This is very dreadful; but what can one do?
Again, The Scotsman speaks of the writer as being “throughout in downright almost pathetic earnestness.” While The National Reformer seems to be in doubt whether the book is a covert attack upon Christianity or a serious defence of it, but declares that both orthodox and unorthodox will find matter requiring thought and answer.
I am not responsible for the interpretations of my readers. It is only natural that the same work should present a very different aspect according as it is approached from one side or the other. There is only one way out of it—that the reader should kindly interpret according to his own fancies. If he will do this the book is sure to please him. I have done the best I can for all parties, and feel justified in appealing to the existence of the widely conflicting opinions which I have quoted, as a proof that the balance has been evenly held, and that I was justified in calling the book a defence—both as against impugners and defenders.
S. Butler.
Oct. 8, 1873.
Memoir of
The late John Pickard Owen
Chapter I
The subject of this Memoir, and Author of the work which follows it, was born in Goodge Street, Tottenham Court Road, London, on the 5th of February, 1832. He was my elder brother by about eighteen months. Our father and mother had once been rich, but through a succession of unavoidable misfortunes they were left with but a very moderate income when my brother and myself were about three and four years old. My father died some five or six years afterwards, and we only recollected him as a singularly gentle and humorous playmate who doted upon us both and never spoke unkindly. The charm of such a recollection can never be dispelled; both my brother and myself returned his love with interest, and cherished his memory with the most affectionate regret, from the day on which he left us till the time came that the one of us was again to see him face to face.
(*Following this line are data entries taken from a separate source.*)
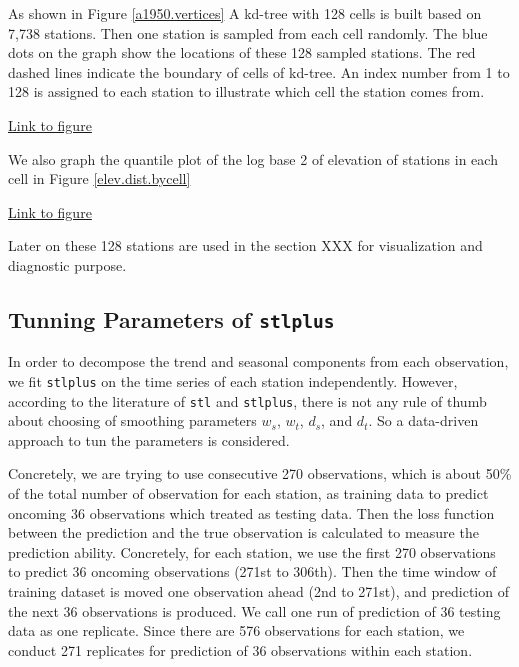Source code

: As shown in Figure \href{../plots/vertices.a1950.pdf}{\ref*{a1950.vertices}}
A kd-tree with 128 cells is built based on 7,738 stations. Then one station is 
sampled from each cell randomly. The blue dots on the graph show the locations 
of these 128 sampled stations. The red dashed lines indicate the boundary of cells 
of kd-tree. An index number from 1 to 128 is assigned to each station to 
illustrate which cell the station comes from. 

\begin{framed}
\begin{center}
  \href{../plots/vertices.a1950.pdf}{Link to figure}
  \label{a1950.vertices}
\end{center}
\end{framed}

We also graph the quantile plot of the log base 2 of elevation of stations in each
cell in Figure \href{../plots/elev.dist.bycell.pdf}{\ref*{elev.dist.bycell}}

\begin{framed}
\begin{center}
  \href{../plots/elev.dist.bycell.pdf}{Link to figure}
  \label{elev.dist.bycell}
\end{center}
\end{framed}

Later on these 128 stations are used in the section XXX for visualization and 
diagnostic purpose.

\subsection{Tunning Parameters of \texttt{stlplus}}

In order to decompose the trend and seasonal components from each observation, we 
fit \texttt{stlplus} on the time series of each station independently. However,
according to the literature of \texttt{stl} and \texttt{stlplus}, there is not 
any rule of thumb about choosing of smoothing parameters $w_s$, $w_t$, $d_s$, and 
$d_t$. So a data-driven approach to tun the parameters is considered. 

Concretely, we are trying to use consecutive 270 observations, which is about 
50\% of the total number of observation for each station, as training 
data to predict oncoming 36 observations which treated as testing data. Then the 
loss function between the prediction and the true observation is calculated to 
measure the prediction ability. Concretely, for 
each station, we use the first 270 observations to predict 36 oncoming 
observations (271st to 306th). Then the time window of training dataset is moved 
one observation ahead (2nd to 271st), and prediction of the next 36 observations 
is produced. We call one run of prediction of 36 testing data as one replicate. 
Since there are 576 observations for each station, we conduct 271 replicates for 
prediction of 36 observations within each station.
So sweet and winning was his nature that his slightest wish was our law—and whenever we pleased him, no matter how little, he never failed to thank us as though we had done him a service which we should have had a perfect right to withhold. How proud were we upon any of these occasions, and how we courted the opportunity of being thanked! He did indeed well know the art of becoming idolised by his children, and dearly did he prize the results of his own proficiency; yet truly there was no art about it; all arose spontaneously from the wellspring of a sympathetic nature which knew how to feel as others felt, whether old or young, rich or poor, wise or foolish. On one point alone did he neglect us—I refer to our religious education. On all other matters he was the kindest and most careful teacher in the world. Love and gratitude be to his memory!
My mother loved us no less ardently than my father, but she was of a quicker temper, and less adept at conciliating affection. She must have been exceedingly handsome when she was young, and was still comely when we first remembered her; she was also highly accomplished, but she felt my father’s loss of fortune more keenly than my father himself, and it preyed upon her mind, though rather for our sake than for her own. Had we not known my father we should have loved her better than any one in the world, but affection goes by comparison, and my father spoiled us for any one but himself; indeed, in after life, I remember my mother’s telling me, with many tears, how jealous she had often been of the love we bore him, and how mean she had thought it of him to entrust all scolding or repression to her, so that he might have more than his due share of our affection. Not that I believe my father did this consciously; still, he so greatly hated scolding that I dare say we might often have got off scot free when we really deserved reproof had not my mother undertaken the onus of scolding us herself. We therefore naturally feared her more than my father, and fearing more we loved less. For as love casteth out fear, so fear love.
This must have been hard to bear, and my mother scarcely knew the way to bear it. She tried to upbraid us, in little ways, into loving her as much as my father; the more she tried this, the less we could succeed in doing it; and so on and so on in a fashion which need not be detailed. Not but what we really loved her deeply, while her affection for us was unsurpassable still, we loved her less than we loved my father, and this was the grievance.